7 aliments riches en fer à ajouter à votre alimentation

Si vous vous souvenez du personnage de dessin animé Popeye, vous savez qu'il était célèbre pour avoir mangé des épinards afin d'augmenter sa force. Beaucoup d'entre nous pensent que c'est parce que les épinards sont riches en fer, un nutriment qui favorise la croissance musculaire. Toutefois, les épinards n'auraient pas suffi à eux seuls à stimuler sa force. En réalité, il existe de nombreux autres aliments encore plus riches en fer qui peuvent mieux répondre aux besoins de votre organisme.

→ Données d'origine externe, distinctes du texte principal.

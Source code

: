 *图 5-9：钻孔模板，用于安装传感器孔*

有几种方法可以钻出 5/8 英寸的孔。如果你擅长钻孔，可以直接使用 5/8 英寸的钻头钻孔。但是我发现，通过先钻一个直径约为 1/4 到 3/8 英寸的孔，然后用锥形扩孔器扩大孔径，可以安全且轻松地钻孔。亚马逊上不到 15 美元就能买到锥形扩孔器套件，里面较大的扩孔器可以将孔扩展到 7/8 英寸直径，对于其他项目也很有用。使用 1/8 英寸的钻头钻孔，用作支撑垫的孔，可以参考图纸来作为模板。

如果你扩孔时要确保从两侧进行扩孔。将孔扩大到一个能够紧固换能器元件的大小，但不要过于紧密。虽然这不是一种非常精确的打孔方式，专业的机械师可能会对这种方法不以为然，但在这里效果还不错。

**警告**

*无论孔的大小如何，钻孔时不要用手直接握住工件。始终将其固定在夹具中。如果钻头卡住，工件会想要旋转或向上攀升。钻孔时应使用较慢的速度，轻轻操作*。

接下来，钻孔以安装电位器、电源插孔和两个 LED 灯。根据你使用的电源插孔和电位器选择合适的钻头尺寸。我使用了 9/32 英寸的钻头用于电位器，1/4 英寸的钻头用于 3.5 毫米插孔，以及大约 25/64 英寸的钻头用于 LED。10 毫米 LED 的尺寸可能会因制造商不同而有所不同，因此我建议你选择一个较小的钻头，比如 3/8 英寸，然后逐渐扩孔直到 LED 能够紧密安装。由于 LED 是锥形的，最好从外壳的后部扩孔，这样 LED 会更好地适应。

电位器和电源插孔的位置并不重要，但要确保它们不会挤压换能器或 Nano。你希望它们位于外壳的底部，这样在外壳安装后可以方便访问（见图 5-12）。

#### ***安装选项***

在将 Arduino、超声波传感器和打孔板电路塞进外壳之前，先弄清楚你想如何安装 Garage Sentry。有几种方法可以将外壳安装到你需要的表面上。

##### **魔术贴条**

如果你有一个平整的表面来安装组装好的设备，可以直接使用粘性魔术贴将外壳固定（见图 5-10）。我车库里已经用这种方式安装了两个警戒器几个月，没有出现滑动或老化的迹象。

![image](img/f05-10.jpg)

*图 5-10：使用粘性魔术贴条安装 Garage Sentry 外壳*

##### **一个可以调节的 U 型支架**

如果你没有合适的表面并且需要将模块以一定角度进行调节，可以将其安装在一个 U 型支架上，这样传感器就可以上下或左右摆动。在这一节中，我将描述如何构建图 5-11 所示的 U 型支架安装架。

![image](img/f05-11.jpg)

Le fer est un minéral essentiel qui assure le fonctionnement de l'organisme et joue un rôle vital dans sa croissance et son développement.

L'organisme a besoin de fer pour fabriquer deux protéines importantes :

  • Hémoglobine - présente dans les globules rouges, elle transporte l'oxygène des poumons vers les différentes parties du corps.

  • Myoglobine - elle alimente les muscles en oxygène.

Si votre corps ne reçoit pas assez de fer, il ne peut pas produire suffisamment de globules rouges pour transporter l'oxygène dans votre corps. Cela peut conduire à une anémie ferriprive, qui peut entraîner une sensation de fatigue et de faiblesse.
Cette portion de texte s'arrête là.